__Your goal__
All that should be output is the block of lines below from the line with "Nastavte pracovní postup" to the line with "Budete se muset", both included, exactly as written.

(Source texts of formatted documents)
----------

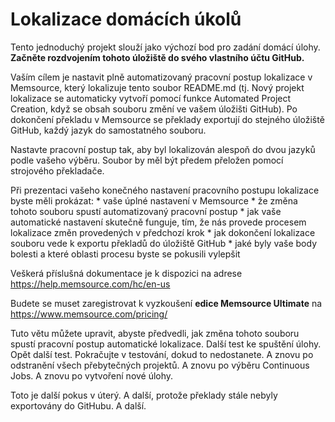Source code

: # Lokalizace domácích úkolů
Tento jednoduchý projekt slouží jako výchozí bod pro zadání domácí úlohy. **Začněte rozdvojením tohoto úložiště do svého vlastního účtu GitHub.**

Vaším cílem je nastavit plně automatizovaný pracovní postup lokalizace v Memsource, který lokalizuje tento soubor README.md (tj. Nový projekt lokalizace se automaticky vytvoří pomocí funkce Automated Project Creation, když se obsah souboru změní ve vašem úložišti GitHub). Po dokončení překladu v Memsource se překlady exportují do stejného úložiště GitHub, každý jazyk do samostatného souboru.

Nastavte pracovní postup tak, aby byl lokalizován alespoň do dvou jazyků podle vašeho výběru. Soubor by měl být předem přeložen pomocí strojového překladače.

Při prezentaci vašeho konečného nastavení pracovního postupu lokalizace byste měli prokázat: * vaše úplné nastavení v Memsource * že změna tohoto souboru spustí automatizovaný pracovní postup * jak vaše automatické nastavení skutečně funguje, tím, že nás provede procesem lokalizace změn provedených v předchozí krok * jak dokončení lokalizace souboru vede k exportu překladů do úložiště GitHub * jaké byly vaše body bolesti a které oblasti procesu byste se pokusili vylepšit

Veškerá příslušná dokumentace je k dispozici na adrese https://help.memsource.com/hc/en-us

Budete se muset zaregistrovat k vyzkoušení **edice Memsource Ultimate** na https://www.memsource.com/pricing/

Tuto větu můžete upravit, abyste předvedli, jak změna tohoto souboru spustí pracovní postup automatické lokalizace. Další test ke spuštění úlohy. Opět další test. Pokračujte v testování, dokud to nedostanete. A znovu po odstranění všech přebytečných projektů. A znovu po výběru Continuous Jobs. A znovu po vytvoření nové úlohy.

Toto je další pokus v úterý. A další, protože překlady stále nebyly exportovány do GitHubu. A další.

----------

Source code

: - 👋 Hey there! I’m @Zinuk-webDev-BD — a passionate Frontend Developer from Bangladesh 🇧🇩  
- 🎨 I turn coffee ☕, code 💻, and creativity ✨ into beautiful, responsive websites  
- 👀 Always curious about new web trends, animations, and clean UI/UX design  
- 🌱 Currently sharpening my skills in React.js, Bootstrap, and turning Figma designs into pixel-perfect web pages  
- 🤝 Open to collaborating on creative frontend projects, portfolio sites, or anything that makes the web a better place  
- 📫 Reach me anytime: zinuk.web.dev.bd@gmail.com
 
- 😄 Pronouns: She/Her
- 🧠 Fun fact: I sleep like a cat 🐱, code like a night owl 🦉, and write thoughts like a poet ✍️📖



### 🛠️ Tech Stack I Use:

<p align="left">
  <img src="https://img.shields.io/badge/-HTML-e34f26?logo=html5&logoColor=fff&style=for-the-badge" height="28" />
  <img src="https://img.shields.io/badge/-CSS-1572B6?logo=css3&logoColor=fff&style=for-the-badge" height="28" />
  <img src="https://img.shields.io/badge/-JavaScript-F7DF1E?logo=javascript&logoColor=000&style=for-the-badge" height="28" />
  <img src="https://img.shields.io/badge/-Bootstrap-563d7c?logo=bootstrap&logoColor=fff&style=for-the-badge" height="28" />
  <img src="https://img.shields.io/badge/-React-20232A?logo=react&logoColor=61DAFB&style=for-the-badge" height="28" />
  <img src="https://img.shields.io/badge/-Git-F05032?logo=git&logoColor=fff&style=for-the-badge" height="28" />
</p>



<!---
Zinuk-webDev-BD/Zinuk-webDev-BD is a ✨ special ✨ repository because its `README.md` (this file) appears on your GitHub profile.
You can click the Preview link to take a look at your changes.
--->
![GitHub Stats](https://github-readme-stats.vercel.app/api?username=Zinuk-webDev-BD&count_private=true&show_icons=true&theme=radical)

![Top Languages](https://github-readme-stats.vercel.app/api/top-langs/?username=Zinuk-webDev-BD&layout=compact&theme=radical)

----------

__Written reply__
Nastavte pracovní postup tak, aby byl lokalizován alespoň do dvou jazyků podle vašeho výběru. Soubor by měl být předem přeložen pomocí strojového překladače.

Při prezentaci vašeho konečného nastavení pracovního postupu lokalizace byste měli prokázat: * vaše úplné nastavení v Memsource * že změna tohoto souboru spustí automatizovaný pracovní postup * jak vaše automatické nastavení skutečně funguje, tím, že nás provede procesem lokalizace změn provedených v předchozí krok * jak dokončení lokalizace souboru vede k exportu překladů do úložiště GitHub * jaké byly vaše body bolesti a které oblasti procesu byste se pokusili vylepšit

Veškerá příslušná dokumentace je k dispozici na adrese https://help.memsource.com/hc/en-us

Budete se muset zaregistrovat k vyzkoušení **edice Memsource Ultimate** na https://www.memsource.com/pricing/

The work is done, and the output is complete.